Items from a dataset
##########

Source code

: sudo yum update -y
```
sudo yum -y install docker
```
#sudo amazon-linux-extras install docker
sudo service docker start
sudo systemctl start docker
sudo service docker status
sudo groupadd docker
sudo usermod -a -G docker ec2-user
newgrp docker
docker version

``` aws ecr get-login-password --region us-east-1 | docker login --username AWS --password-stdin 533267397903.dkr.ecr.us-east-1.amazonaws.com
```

##########

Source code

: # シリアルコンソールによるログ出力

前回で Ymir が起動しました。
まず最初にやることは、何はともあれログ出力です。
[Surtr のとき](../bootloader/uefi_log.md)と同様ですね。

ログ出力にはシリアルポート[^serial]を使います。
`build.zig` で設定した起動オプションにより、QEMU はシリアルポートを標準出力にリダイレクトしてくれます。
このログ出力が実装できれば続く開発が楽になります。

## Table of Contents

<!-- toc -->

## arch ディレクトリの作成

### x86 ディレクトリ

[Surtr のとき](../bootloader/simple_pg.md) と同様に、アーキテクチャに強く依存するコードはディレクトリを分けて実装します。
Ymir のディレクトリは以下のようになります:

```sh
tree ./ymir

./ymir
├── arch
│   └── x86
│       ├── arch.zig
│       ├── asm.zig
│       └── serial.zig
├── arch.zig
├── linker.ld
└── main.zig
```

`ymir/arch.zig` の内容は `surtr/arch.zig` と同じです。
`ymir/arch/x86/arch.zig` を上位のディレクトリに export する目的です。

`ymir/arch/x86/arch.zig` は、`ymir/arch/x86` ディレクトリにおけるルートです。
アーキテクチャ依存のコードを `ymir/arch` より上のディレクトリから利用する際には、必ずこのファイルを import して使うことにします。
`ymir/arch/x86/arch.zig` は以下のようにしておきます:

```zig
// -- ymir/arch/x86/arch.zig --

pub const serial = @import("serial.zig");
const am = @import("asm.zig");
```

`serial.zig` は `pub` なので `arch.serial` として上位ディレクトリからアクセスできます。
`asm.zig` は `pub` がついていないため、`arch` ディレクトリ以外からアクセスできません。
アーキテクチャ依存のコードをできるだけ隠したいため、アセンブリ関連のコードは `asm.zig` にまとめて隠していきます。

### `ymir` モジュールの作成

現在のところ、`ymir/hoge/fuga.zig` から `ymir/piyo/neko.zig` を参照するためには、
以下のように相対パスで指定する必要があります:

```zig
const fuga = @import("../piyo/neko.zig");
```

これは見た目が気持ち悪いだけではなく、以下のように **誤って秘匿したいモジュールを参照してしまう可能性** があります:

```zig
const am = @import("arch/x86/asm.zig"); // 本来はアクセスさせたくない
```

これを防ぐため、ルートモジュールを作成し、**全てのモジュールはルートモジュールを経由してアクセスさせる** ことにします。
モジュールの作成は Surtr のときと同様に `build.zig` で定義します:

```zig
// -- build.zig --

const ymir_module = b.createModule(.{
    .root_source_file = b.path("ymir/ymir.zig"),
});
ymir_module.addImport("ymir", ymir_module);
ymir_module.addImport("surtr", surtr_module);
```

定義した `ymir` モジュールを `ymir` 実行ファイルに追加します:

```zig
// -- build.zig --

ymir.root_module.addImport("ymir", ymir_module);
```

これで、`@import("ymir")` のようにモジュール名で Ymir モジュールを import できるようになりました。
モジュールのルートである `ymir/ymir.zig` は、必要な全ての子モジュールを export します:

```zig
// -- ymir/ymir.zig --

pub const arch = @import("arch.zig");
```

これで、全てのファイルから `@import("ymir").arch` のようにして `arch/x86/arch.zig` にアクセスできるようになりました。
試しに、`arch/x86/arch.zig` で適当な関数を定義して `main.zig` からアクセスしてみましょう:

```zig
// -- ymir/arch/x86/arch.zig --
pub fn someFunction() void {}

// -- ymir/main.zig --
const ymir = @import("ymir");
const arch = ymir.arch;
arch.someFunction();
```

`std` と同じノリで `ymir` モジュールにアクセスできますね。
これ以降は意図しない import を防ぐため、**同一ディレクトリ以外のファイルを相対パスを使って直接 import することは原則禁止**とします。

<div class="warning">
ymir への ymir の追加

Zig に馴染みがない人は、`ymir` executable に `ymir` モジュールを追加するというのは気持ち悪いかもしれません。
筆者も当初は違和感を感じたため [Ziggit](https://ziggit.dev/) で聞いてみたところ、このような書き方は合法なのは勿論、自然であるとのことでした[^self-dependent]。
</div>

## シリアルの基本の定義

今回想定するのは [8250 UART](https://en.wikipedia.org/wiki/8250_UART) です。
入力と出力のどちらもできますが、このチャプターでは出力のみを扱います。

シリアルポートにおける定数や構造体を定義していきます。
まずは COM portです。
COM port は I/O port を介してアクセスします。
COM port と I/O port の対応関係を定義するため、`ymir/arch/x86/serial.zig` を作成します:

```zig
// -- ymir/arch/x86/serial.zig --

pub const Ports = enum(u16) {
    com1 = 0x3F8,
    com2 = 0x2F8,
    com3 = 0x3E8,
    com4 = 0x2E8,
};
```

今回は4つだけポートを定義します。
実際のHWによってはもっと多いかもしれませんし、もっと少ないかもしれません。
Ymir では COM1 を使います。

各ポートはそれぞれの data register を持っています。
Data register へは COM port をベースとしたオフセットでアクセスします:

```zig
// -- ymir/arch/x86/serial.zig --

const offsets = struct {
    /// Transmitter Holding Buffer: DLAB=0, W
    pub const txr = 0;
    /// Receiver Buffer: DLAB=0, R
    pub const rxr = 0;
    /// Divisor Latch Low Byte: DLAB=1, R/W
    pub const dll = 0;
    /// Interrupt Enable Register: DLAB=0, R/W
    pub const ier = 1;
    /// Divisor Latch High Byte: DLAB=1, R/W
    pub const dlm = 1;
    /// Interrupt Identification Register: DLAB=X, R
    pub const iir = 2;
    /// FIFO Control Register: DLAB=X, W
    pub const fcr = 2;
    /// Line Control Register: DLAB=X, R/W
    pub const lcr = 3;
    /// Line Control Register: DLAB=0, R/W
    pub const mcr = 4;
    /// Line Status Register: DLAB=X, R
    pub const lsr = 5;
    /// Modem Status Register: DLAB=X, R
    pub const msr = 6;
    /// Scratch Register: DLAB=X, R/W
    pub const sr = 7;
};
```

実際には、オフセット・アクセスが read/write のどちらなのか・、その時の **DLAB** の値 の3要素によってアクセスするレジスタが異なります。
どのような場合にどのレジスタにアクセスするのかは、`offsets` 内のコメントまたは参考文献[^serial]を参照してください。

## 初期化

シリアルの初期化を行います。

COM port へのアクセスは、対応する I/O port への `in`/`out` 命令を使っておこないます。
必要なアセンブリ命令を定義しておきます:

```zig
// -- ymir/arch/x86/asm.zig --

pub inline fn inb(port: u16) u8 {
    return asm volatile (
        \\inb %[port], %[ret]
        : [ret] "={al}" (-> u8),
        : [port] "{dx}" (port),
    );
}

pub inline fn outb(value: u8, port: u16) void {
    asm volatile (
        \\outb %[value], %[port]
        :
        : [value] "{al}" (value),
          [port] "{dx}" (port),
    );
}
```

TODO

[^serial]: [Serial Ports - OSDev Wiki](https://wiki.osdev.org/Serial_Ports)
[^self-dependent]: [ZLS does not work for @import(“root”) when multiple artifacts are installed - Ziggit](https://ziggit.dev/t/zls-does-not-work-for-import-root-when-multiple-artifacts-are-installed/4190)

##########

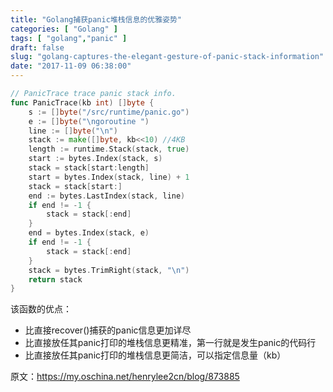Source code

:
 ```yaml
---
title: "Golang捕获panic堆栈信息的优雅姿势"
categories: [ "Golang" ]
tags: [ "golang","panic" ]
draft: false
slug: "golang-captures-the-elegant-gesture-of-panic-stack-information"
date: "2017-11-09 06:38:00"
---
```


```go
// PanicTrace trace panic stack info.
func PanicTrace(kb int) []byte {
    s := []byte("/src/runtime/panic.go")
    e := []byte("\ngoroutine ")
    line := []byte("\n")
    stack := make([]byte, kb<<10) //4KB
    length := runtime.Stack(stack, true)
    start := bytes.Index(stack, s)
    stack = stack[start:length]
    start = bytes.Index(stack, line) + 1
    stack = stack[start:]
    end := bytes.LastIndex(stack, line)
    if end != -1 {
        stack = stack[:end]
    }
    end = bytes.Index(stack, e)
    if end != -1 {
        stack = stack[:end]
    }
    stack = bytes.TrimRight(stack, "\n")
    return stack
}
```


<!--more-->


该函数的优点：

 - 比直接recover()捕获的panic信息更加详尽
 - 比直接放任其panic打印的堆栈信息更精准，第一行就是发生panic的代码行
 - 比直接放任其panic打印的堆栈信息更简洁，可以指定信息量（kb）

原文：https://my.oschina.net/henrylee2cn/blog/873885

##########

Among the lines above, which contain the word "runtime"? Copy every one.

    s := []byte("/src/runtime/panic.go")
    length := runtime.Stack(stack, true)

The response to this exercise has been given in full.